2014-03-18 Thread Brock Nanson
Thanks guys, for your responses!  I get the digest, so I'm going to
cut/paste the juicier bits into one message... And a warning... if some of
my comments suggest I really don't know what I'm doing - well, that could
very well be right.  I'm definitely down the learning curve a way - IT is
not my real job or background.



 -- Forwarded message --
 From: Alex Chekholko ch...@stanford.edu
 To: gluster-users@gluster.org
 Cc:
 Date: Mon, 17 Mar 2014 11:23:15 -0700
 Subject: Re: [Gluster-users] Replicate Over VPN


 On 03/13/2014 04:50 PM, Brock Nanson wrote:


  ...

 2) I've seen it suggested that the write function isn't considered
 complete until it's complete on all bricks in the volume. My write
 speeds would seem to confirm this.


 Yes, the write will return when all replicas are written.  AKA synchronous
 replication.  Usually replication means synchronous replication.


OK, so the replication is bit by bit, real time across all the replicas.
 'Synchronous' meaning 'common clock' in essence.
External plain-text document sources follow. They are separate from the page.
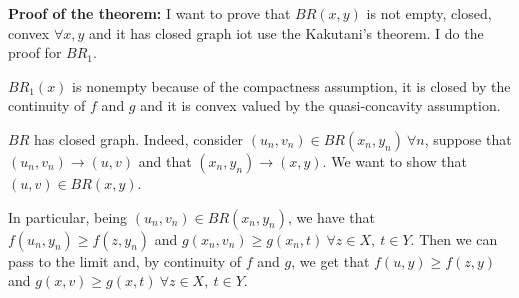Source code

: \bigskip
\noindent \textbf{Proof of the theorem:} I want to prove that $BR(x,y)$ is 
not empty, closed, convex $\forall x,y$ and it has closed graph iot use 
the Kakutani's theorem. I do the proof for $BR_1$.

\noindent $BR_1(x)$ is nonempty because of the compactness assumption, it is closed by the continuity of $f$ and $g$ and it is convex valued by the quasi-concavity assumption.

\noindent $BR$ has closed graph. Indeed, consider $(u_n,v_n) \in 
BR(x_n,y_n) ~\forall n$, suppose that $(u_n,v_n) \rightarrow (u,v)$ 
and that $(x_n,y_n) \rightarrow (x,y)$. We want to show that 
$(u,v) \in BR(x,y)$.

\noindent In particular, being $(u_n,v_n) \in BR(x_n,y_n)$, we have that $f(u_n,y_n) \geq f(z,y_n)$ and $g(x_n,v_n) \geq g(x_n,t) ~
\forall z \in X, ~t \in Y$. Then we can pass to the limit and, by continuity of $f$ and $g$, we get that $f(u,y) \geq f(z,y)$ and $g(x,v) \geq g(x,t) ~\forall z \in X, ~t \in Y$.

%

%

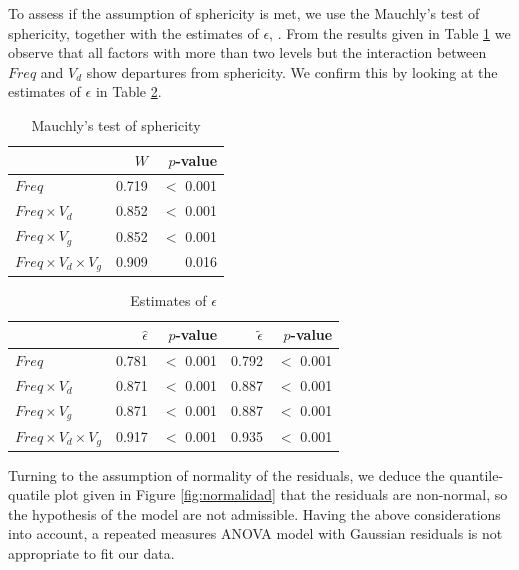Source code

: \documentclass[sn-mathphys]{sn-jnl}%
\theoremstyle{thmstyleone}%
\theoremstyle{thmstyletwo}%
\theoremstyle{thmstylethree}%
\begin{document}
To assess if the assumption of sphericity is met, we use the Mauchly's test of sphericity, together with the estimates of $\epsilon$, \cite{BHN2000}. From the results given in Table \ref{fig:mauchyls} we observe that all factors with more than two levels but the interaction between $Freq$ and $V_d$ show departures from sphericity. We confirm this by looking at the estimates of $\epsilon$ in Table \ref{tab:epsilontable}. 

\begin{table}[!t]
	\centering
	\caption{Mauchly's test of sphericity} 
	\begin{tabular}{lrr}
		\hline
		& $W$ &  $p$-value \\ 
		\hline
		$Freq$ & 0.719 & $<$ 0.001 \\ 
		$Freq \times V_d$ & 0.852   & $<$ 0.001 \\ 
		$Freq \times V_g$ & 0.852   & $<$ 0.001 \\ 
		$Freq \times V_d \times V_g$ & 0.909  & 0.016 \\ 
		\hline
	\end{tabular}
	\label{fig:mauchyls}
\end{table}


\begin{table}[!t]
	\centering
	\begin{tabular}{lrrrr}
		\hline
		& $\hat{\epsilon}$ & $p$-value &$\tilde{\epsilon}$&$p$-value \\ 
		\hline
		$ Freq$ & 0.781&$<$ 0.001  & 0.792 &$<$ 0.001 \\ 
		$Freq \times V_d$ & 0.871&$<$ 0.001  & 0.887&$<$ 0.001  \\ 
		$Freq \times V_g$ & 0.871&$<$ 0.001  & 0.887&$<$ 0.001  \\ 
		$Freq \times V_d \times V_g$ & 0.917&$<$ 0.001  & 0.935&$<$ 0.001  \\ 
		\hline
	\end{tabular}
	\caption{Estimates of $\epsilon$} 
	\label{tab:epsilontable}
\end{table}

Turning to the assumption of normality of the residuals, we deduce the quantile-quatile plot given in Figure \ref{fig:normalidad} that the residuals are non-normal, so the hypothesis of the model are not admissible. Having the above considerations into account, a repeated measures ANOVA model with Gaussian residuals is not appropriate to fit our data. 
\end{document}
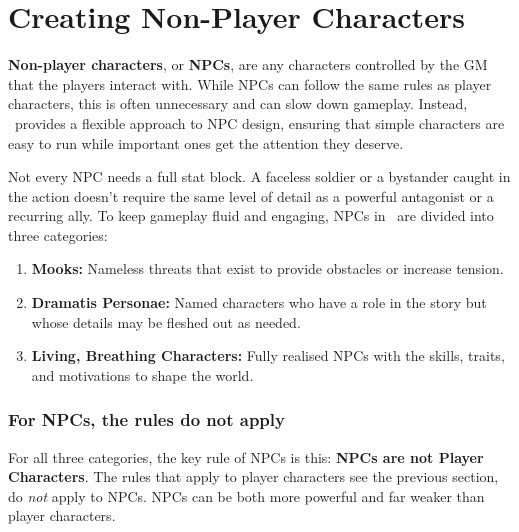 \section{Creating Non-Player Characters}\label{core:npcs}

\textbf{Non-player characters}, or \textbf{NPCs}, are any characters controlled by the GM that the players interact with. While NPCs can follow the same rules as player characters, this is often unnecessary and can slow down gameplay. Instead, \wyrd\ provides a flexible approach to NPC design, ensuring that simple characters are easy to run while important ones get the attention they deserve.

Not every NPC needs a full stat block. A faceless soldier or a bystander caught in the action doesn’t require the same level of detail as a powerful antagonist or a recurring ally. To keep gameplay fluid and engaging, NPCs in \wyrd\ are divided into three categories:

\begin{enumerate}
    \item \textbf{Mooks:} Nameless threats that exist to provide obstacles or increase tension.
    \item \textbf{Dramatis Personae:} Named characters who have a role in the story but whose details may be fleshed out as needed.
    \item \textbf{Living, Breathing Characters:} Fully realised NPCs with the skills, traits, and motivations to shape the world.
\end{enumerate}


\subsubsection{For NPCs, the rules do not apply}
For all three categories, the key rule of NPCs is this: \textbf{NPCs are not Player Characters}. The rules that apply to player characters see the previous section, do \emph{not} apply to NPCs. NPCs can be both more powerful and far weaker than player characters.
  Is this correct and is there any way
 to cache the data and allow it to trickle over the link in the
 background?


 You're talking about asynchronous replication.  Which GlusterFS calls
 geo-replication.


Understood... so this means one direction only in reality, at least until
the nut of doing the replication in both directions can be cracked.
 'Asynchronous' might be a bit of a misdirection though, because it would
suggest (to me at least), communication in *both* directions, but not based
on the same clock.


 ...

 Geo-replication would seem to be the ideal solution, except for the fact
 that it apparently only works in one direction (although it was
 evidently hoped it would be upgraded in 3.4.0 to go in both directions I
 understand).


 So if you allow replication to be delayed, and you allow writes on both
 sides, how would you deal with the same file simultaneously being written
 on both sides.  Which would win in the end?


This is the big question of course, and I think the answer requires more
knowledge than I have relating to how the replication process occurs.  In
my unsophisticated way, I would assume that under the hood, gluster would
sound something like this whenever a new file is written to Node A:

1) Samba wants to write a file, I'm awake!
2) Hey Node B, wake up, we're about to start writing some bits
synchronously.  File is called 'junk.txt'.
3) OK, we've both opened that file for writing...
3) Samba, start your transmission.
4) 'write, write, write', in Node A/B perfect harmony
5) Close that file and make sure the file listing is updated.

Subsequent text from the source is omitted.